◆ Exercise aim
Starting from the line in which "Finally, for $D'AA$" appears, output every line down to the last line of the data below, exactly and without anything more.

Information below:

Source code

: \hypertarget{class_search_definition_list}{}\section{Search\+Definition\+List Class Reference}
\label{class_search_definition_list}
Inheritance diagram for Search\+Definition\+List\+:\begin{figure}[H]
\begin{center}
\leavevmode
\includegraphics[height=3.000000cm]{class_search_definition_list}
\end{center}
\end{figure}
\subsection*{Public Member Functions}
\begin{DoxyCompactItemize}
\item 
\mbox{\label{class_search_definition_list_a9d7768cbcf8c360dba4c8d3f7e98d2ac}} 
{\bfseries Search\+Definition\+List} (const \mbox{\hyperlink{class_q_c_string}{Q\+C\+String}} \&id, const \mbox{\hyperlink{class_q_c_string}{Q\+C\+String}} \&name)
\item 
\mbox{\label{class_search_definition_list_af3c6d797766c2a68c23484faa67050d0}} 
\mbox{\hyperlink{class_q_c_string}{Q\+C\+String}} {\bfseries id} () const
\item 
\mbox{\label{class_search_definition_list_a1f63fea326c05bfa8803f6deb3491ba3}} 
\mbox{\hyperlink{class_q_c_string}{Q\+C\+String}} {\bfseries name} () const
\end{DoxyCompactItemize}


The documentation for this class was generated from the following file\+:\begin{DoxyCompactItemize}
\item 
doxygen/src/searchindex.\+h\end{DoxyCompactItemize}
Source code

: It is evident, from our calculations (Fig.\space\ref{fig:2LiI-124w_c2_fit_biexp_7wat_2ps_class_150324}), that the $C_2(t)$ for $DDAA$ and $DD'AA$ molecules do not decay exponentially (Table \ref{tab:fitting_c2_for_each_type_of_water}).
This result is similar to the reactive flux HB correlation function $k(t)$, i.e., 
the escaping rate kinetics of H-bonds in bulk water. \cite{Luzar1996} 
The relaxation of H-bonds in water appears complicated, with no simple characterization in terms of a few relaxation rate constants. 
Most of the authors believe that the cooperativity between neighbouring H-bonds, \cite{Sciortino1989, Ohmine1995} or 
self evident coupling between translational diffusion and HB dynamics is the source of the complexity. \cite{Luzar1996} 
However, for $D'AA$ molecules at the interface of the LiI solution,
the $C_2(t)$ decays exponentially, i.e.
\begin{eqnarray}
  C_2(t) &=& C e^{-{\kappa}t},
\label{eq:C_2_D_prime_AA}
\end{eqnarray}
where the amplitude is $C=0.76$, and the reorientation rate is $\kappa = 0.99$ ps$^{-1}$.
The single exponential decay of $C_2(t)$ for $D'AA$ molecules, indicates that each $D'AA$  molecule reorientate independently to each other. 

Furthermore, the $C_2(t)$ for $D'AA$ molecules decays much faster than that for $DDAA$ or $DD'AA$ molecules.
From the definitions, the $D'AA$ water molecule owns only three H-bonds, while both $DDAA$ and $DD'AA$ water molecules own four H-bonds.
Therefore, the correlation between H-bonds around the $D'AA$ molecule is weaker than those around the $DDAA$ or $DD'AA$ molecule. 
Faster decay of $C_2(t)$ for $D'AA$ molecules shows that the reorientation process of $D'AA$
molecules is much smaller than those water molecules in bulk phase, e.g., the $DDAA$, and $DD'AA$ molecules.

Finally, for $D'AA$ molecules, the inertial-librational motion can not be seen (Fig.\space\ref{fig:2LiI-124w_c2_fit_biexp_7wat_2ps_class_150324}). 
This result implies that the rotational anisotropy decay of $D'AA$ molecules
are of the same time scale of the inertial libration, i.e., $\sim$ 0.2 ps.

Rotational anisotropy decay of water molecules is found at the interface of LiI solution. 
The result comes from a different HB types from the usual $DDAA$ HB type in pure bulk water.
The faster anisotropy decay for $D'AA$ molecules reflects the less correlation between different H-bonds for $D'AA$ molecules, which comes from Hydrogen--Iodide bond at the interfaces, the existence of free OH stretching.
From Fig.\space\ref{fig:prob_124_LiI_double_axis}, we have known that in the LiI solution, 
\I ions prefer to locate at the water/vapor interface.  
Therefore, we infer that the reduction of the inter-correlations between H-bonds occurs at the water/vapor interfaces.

End of Information.

◆ Response area
Finally, for $D'AA$ molecules, the inertial-librational motion can not be seen (Fig.\space\ref{fig:2LiI-124w_c2_fit_biexp_7wat_2ps_class_150324}). 
This result implies that the rotational anisotropy decay of $D'AA$ molecules
are of the same time scale of the inertial libration, i.e., $\sim$ 0.2 ps.

Rotational anisotropy decay of water molecules is found at the interface of LiI solution. 
The result comes from a different HB types from the usual $DDAA$ HB type in pure bulk water.
The faster anisotropy decay for $D'AA$ molecules reflects the less correlation between different H-bonds for $D'AA$ molecules, which comes from Hydrogen--Iodide bond at the interfaces, the existence of free OH stretching.
From Fig.\space\ref{fig:prob_124_LiI_double_axis}, we have known that in the LiI solution, 
\I ions prefer to locate at the water/vapor interface.  
Therefore, we infer that the reduction of the inter-correlations between H-bonds occurs at the water/vapor interfaces.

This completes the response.